Volume 11 - Issue 3

Opinion Biomedical Science and Research Biomedical Science and Research CC by Creative Commons, CC-BY

Engineering the Human Microbiome, A Natural Double-Barreled Approach Towards Solving both our Current Antibiotic Resistance and Sepsis Problems

*Corresponding author: Toleman MA, Cardiff University Medical school, Department of Immunology and Infection, The Heath hospital, Cardiff, UK.

Received: December 12, 2020; Published: December 18, 2020

DOI: 10.34297/AJBSR.2020.11.001632


Many of the bacteria that cause life-threatening infection live in very close association with us.
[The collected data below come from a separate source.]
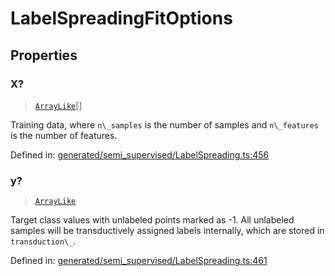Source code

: # LabelSpreadingFitOptions

## Properties

### X?

> [`ArrayLike`](../types/ArrayLike.md)[]

Training data, where `n\_samples` is the number of samples and `n\_features` is the number of features.

Defined in:  [generated/semi\_supervised/LabelSpreading.ts:456](https://github.com/transitive-bullshit/scikit-learn-ts/blob/92ab806/packages/sklearn/src/generated/semi_supervised/LabelSpreading.ts#L456)

### y?

> [`ArrayLike`](../types/ArrayLike.md)

Target class values with unlabeled points marked as -1. All unlabeled samples will be transductively assigned labels internally, which are stored in `transduction\_`.

Defined in:  [generated/semi\_supervised/LabelSpreading.ts:461](https://github.com/transitive-bullshit/scikit-learn-ts/blob/92ab806/packages/sklearn/src/generated/semi_supervised/LabelSpreading.ts#L461)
Escherichia coli, for example causes 80% of common community associated urinary tract infections and is also the main cause of serious (blood-stream) infection throughout Europe [1,2]. However, E. coli routinely lives as a commensal organism in our gut. In fact, the main source of infection is the human gut. The likely hood of developing one of these infections is dependent on several factors with age playing a pivotal role [3]. Typically, the infection rate increases dramatically with age with peaks in the very young (<1 year-old) and the very old (>70yrs). Another key factor is the type of E. coli strain that an individual carries in the gut since the species E. coli is composed of pathogenic and non-pathogenic strains. This means that an individual carrying a pathogenic strain is considerably more likely to develop infection than one carrying a non-virulent E. coli strain [4]. Similarly, high carriage of antibiotic resistant strains in the gut is much more likely to lead to an infection that is difficult to treat [5].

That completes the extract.